Kapitol Named Top Builder Thanks to $3.5bn Workbook

Australia’s top 50 builders for 2025 have been revealed with the value of new projects almost a third again higher than the previous year.
Hubexo has released the fifth edition of its Construction League, ranking Australia’s top 50 builders by the total value of projects that began construction in 2025.
The report spans commercial, community, industrial, legal and military, and multi-residential sectors, detailing activity from total project starts to average and aggregate values.
The top 50 builders began 722 projects during the year, broadly in line with 2024 levels, but the total value of those starts surged 32 per cent to $43.9 billion.
The increase points to a market shift towards fewer but larger and more complex developments, with builders prioritising scale and quality amid sustained demand.
The top 10 firms accounted for $22.9 billion in new starts despite breaking ground on 15 per cent fewer projects compared to the previous year.

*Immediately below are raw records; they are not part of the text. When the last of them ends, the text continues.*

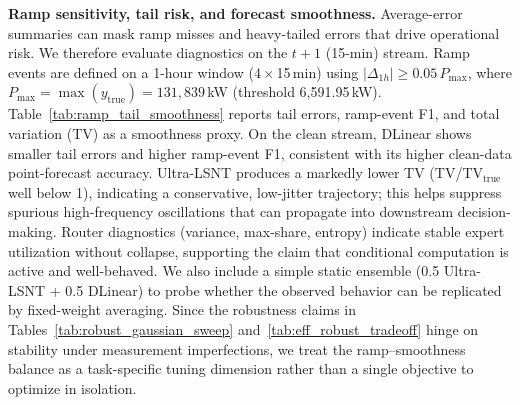 \documentclass[review,3p,times]{elsarticle}
\begin{document}
\noindent\textbf{Ramp sensitivity, tail risk, and forecast smoothness.}
Average-error summaries can mask ramp misses and heavy-tailed errors that drive operational risk. We therefore evaluate diagnostics on the $t+1$ (15-min) stream. Ramp events are defined on a 1-hour window ($4\times$15\,min) using $|\Delta_{1h}|\ge 0.05\,P_{\max}$, where $P_{\max}=\max(y_{\text{true}})=131{,}839$\,kW (threshold 6{,}591.95\,kW). Table~\ref{tab:ramp_tail_smoothness} reports tail errors, ramp-event F1, and total variation (TV) as a smoothness proxy. On the clean stream, DLinear shows smaller tail errors and higher ramp-event F1, consistent with its higher clean-data point-forecast accuracy. Ultra-LSNT produces a markedly lower TV (TV/TV$_{\text{true}}$ well below 1), indicating a conservative, low-jitter trajectory; this helps suppress spurious high-frequency oscillations that can propagate into downstream decision-making. Router diagnostics (variance, max-share, entropy) indicate stable expert utilization without collapse, supporting the claim that conditional computation is active and well-behaved. We also include a simple static ensemble (0.5 Ultra-LSNT + 0.5 DLinear) to probe whether the observed behavior can be replicated by fixed-weight averaging. Since the robustness claims in Tables~\ref{tab:robust_gaussian_sweep} and~\ref{tab:eff_robust_tradeoff} hinge on stability under measurement imperfections, we treat the ramp--smoothness balance as a task-specific tuning dimension rather than a single objective to optimize in isolation.

\begin{table}[t]
\centering
\caption{Ramp/tail/smoothness diagnostics on Wind (CN) using the 15-min $t+1$ forecast stream. Ramp events are defined by $|\Delta_{1h}|\ge 0.05\,P_{\max}$ with $P_{\max}=131{,}839$\,kW (threshold 6{,}591.95\,kW). TV is $\sum_t | \hat{y}_t-\hat{y}_{t-1} |$; TV/TV$_{\text{true}}$ normalizes by the realized series. Routing stability is reported for Ultra-LSNT via the mean router-usage variance (lower is more stable), together with the mean max-share and normalized entropy of routing weights. For non-MoE baselines, we report fixed-path equivalents to avoid empty cells.}
\label{tab:ramp_tail_smoothness}
\begingroup
\setlength{\tabcolsep}{3.5pt}
\small
{}
\endgroup
\end{table}
\end{document}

Melbourne-based Kapitol claimed the top ranking for the first time after beginning 17 projects with a combined value exceeding $3.5 billion, reflecting a focus on high-tech and large-scale commercial developments.
Kapitol director Andrew Deveson said the builder started in 2018 with a staff of three and today has more than 300 staff, a pipeline exceeding $4 billion and “some of the most complex projects in the country under way”.
Its 2025 high-value projects included Greystar’s 352-400 Macaulay Road Build to Rent project at Kensington, the District Living build-to-rent at Docklands, and NEXT DC M3 Stage 2/4 and NEXT DC M2 Stage 9 Early Works at Tullamarine, all in Victoria.
Deveson told The Urban Developer its growth during the past 12 months was down to strategically targetting projects that aligned with the firm’s values, how it wanted to work and where it could add value.
“We’ve never said it has to be ‘this’ type of project. It’s more been the people and clients that we want to work with, and the capabilities that we have,” he said.
“One of our biggest capabilities is complex, high-tech industrial projects. Data centres are clearly a real, emerging market and an emerging piece of essential infrastructure in the country.
“And the really exciting thing about that is it’s building all this new capability and capacity, both physically in the digital world, but also within our construction industry.”
Deveson said Kapitol claiming the top spot was a “really great reflection of the continuous improvement that we’ve been doing over the last eight years” as well as the support it had had from clients enabling it to become a national business.
Unsurprisingly, Deveson cited the growth of AI to “improve what we do” as the big thing ahead for Kapitol.
“It sounds really simple to say, ‘let’s use AI’, but in our context, with diverse supply chains and complicated workflows and individual projects, it’s doing more complicated tasks than may be perceived.
“The big opportunity is in the efficiency of our staff, the reduction of errors and improvement of quality.”
Lendlease, who topped the Construction League in 2022, was second, leveraging its integrated development and construction model across major urban renewal, residential and build-to-rent projects.
Built secured third position, underpinned by its activity in commercial office, residential and hospitality sectors, with an emphasis on design-led and technically demanding projects. Established in 1998 and based in Sydney, it has grown from a mid-tier contractor into a diversified national builder with a multi-billion-dollar secured pipeline.
CPB Contractors in fourth delivers large-scale infrastructure works including roads, rail, bridges, tunnelling, defence facilities and major utilities projects, often acting as the principal contractor on government-backed programs.
Formed in 2016 through the merger of Leighton Contractors and Thiess’ construction business, CPB Contractors is a wholly owned subsidiary of the CIMIC Group, one of the largest international contracting and project development groups headquartered in Australia.
Huexbo Top 50 Builders 2025

Hubexo APAC president Ashleigh Porter said the results reflected an industry adapting to labour shortages and tighter regulatory settings.
She said leading builders were moving away from traditional high-risk procurement models towards more data-driven approaches and greater use of technology.
Porter said the rankings demonstrated the sector’s capacity to evolve under economic pressure while maintaining its role in delivering major built environment outcomes.
She said the growing focus on technically complex and higher-value projects positioned the industry to remain a key driver of development in Australia.